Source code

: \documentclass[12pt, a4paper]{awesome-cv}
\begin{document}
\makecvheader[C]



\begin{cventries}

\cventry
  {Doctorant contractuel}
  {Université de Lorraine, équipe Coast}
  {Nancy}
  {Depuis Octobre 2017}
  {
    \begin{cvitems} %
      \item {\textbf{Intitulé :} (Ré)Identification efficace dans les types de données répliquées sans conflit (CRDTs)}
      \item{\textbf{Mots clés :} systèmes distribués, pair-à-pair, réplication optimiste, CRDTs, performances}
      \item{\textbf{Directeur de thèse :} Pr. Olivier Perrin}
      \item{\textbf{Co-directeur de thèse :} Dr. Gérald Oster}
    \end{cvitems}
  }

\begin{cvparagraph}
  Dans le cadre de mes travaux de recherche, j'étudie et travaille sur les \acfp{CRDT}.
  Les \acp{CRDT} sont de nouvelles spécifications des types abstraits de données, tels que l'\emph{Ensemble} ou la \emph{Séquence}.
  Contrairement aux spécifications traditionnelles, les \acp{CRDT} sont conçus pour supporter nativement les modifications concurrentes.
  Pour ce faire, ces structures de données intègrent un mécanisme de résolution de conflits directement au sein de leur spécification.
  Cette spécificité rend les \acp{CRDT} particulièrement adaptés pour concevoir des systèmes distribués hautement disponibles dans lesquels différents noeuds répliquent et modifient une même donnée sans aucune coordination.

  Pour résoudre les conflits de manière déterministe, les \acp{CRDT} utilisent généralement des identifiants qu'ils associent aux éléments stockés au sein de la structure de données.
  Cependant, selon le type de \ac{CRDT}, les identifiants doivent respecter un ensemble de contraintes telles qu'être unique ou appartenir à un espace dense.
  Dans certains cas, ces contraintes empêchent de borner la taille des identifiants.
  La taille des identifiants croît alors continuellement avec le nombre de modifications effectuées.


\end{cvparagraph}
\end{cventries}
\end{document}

= = =

Please print the material above exactly as it appears, from its first line through the line containing "sont de nouvelles", inclusive, and stop there.

Answer to this problem:
Source code

: \documentclass[12pt, a4paper]{awesome-cv}
\begin{document}
\makecvheader[C]



\begin{cventries}

\cventry
  {Doctorant contractuel}
  {Université de Lorraine, équipe Coast}
  {Nancy}
  {Depuis Octobre 2017}
  {
    \begin{cvitems} %
      \item {\textbf{Intitulé :} (Ré)Identification efficace dans les types de données répliquées sans conflit (CRDTs)}
      \item{\textbf{Mots clés :} systèmes distribués, pair-à-pair, réplication optimiste, CRDTs, performances}
      \item{\textbf{Directeur de thèse :} Pr. Olivier Perrin}
      \item{\textbf{Co-directeur de thèse :} Dr. Gérald Oster}
    \end{cvitems}
  }

\begin{cvparagraph}
  Dans le cadre de mes travaux de recherche, j'étudie et travaille sur les \acfp{CRDT}.
  Les \acp{CRDT} sont de nouvelles spécifications des types abstraits de données, tels que l'\emph{Ensemble} ou la \emph{Séquence}.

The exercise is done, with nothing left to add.